→ **Exercise objective**:
Please filter the entries and return only the lines that include "input".

→ **Source data**:
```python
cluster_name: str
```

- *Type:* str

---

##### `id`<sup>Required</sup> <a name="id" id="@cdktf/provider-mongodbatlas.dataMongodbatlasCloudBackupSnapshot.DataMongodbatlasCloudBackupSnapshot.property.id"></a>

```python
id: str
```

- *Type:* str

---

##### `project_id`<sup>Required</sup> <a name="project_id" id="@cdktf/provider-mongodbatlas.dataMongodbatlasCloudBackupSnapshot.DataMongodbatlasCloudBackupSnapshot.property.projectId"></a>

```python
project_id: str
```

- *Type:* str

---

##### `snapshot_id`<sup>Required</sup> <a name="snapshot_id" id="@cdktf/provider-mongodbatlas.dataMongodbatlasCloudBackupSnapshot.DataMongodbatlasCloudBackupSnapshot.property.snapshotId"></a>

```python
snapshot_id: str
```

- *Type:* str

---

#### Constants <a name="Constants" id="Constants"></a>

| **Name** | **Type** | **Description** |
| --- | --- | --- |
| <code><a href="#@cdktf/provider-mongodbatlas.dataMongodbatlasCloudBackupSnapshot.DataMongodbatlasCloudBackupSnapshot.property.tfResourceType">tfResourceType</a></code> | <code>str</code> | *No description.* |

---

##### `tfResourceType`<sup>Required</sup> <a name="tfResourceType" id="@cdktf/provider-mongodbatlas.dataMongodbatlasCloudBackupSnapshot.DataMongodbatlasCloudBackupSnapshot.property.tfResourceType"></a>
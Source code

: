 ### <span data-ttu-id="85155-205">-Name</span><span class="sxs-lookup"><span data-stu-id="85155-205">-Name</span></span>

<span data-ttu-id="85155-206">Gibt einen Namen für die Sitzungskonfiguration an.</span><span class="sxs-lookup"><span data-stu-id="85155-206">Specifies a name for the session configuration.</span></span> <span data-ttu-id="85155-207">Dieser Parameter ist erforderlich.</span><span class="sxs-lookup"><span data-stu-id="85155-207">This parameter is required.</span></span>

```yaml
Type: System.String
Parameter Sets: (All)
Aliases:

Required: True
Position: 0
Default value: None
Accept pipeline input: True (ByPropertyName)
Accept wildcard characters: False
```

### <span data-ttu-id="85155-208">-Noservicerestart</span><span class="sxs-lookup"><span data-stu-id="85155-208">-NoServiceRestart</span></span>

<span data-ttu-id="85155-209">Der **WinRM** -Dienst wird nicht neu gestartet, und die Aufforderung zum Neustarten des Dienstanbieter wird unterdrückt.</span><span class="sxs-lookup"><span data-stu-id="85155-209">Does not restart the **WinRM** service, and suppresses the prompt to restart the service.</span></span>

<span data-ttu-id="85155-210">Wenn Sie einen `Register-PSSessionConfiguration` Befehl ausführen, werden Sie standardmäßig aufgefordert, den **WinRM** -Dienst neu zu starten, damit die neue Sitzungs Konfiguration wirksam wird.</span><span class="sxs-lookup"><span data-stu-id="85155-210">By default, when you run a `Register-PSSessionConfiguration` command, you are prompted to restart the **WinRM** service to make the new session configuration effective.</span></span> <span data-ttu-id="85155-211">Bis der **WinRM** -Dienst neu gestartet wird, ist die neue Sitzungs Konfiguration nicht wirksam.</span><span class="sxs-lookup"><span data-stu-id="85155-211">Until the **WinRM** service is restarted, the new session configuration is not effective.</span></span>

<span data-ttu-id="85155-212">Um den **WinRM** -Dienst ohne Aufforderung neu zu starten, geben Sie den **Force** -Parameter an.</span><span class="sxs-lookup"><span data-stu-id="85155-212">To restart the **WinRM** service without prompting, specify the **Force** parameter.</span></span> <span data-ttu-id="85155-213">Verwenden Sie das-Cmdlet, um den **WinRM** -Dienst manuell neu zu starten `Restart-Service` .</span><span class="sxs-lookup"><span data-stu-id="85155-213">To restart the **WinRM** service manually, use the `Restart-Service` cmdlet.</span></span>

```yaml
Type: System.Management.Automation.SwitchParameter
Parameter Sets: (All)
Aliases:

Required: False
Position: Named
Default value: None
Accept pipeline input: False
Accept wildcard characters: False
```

→ **Solution to this task**:
Accept pipeline input: True (ByPropertyName)
Accept pipeline input: False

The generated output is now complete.